Exercise material:
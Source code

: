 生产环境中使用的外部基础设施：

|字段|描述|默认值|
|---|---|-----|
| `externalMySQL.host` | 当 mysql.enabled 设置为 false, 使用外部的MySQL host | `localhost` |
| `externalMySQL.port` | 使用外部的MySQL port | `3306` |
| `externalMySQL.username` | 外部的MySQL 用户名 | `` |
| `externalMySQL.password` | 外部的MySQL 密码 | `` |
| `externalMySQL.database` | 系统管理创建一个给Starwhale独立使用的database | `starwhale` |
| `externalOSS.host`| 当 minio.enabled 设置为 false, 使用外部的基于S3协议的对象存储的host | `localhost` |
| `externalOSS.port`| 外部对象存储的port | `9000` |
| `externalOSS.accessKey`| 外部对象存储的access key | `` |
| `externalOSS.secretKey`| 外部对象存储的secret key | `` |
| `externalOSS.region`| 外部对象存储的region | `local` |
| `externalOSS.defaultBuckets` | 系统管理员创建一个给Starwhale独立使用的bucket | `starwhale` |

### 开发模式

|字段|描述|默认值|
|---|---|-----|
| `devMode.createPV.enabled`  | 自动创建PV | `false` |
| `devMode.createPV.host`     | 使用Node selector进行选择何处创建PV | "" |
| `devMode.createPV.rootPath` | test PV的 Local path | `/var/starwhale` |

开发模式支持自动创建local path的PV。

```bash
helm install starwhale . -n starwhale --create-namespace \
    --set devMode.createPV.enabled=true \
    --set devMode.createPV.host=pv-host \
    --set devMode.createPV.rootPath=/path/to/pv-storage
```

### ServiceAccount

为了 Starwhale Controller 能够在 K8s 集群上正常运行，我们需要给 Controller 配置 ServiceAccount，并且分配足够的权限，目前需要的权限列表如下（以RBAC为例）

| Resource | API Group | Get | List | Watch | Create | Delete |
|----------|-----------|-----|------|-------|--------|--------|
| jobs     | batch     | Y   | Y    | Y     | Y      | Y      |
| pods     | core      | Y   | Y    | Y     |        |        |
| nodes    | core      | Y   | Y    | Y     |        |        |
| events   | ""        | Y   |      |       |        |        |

Work task: Word for word, return each of the entries.

Result for this task:
Source code

: 生产环境中使用的外部基础设施：

|字段|描述|默认值|
|---|---|-----|
| `externalMySQL.host` | 当 mysql.enabled 设置为 false, 使用外部的MySQL host | `localhost` |
| `externalMySQL.port` | 使用外部的MySQL port | `3306` |
| `externalMySQL.username` | 外部的MySQL 用户名 | `` |
| `externalMySQL.password` | 外部的MySQL 密码 | `` |
| `externalMySQL.database` | 系统管理创建一个给Starwhale独立使用的database | `starwhale` |
| `externalOSS.host`| 当 minio.enabled 设置为 false, 使用外部的基于S3协议的对象存储的host | `localhost` |
| `externalOSS.port`| 外部对象存储的port | `9000` |
| `externalOSS.accessKey`| 外部对象存储的access key | `` |
| `externalOSS.secretKey`| 外部对象存储的secret key | `` |
| `externalOSS.region`| 外部对象存储的region | `local` |
| `externalOSS.defaultBuckets` | 系统管理员创建一个给Starwhale独立使用的bucket | `starwhale` |

### 开发模式

|字段|描述|默认值|
|---|---|-----|
| `devMode.createPV.enabled`  | 自动创建PV | `false` |
| `devMode.createPV.host`     | 使用Node selector进行选择何处创建PV | "" |
| `devMode.createPV.rootPath` | test PV的 Local path | `/var/starwhale` |

开发模式支持自动创建local path的PV。

```bash
helm install starwhale . -n starwhale --create-namespace \
    --set devMode.createPV.enabled=true \
    --set devMode.createPV.host=pv-host \
    --set devMode.createPV.rootPath=/path/to/pv-storage
```

### ServiceAccount

为了 Starwhale Controller 能够在 K8s 集群上正常运行，我们需要给 Controller 配置 ServiceAccount，并且分配足够的权限，目前需要的权限列表如下（以RBAC为例）

| Resource | API Group | Get | List | Watch | Create | Delete |
|----------|-----------|-----|------|-------|--------|--------|
| jobs     | batch     | Y   | Y    | Y     | Y      | Y      |
| pods     | core      | Y   | Y    | Y     |        |        |
| nodes    | core      | Y   | Y    | Y     |        |        |
| events   | ""        | Y   |      |       |        |        |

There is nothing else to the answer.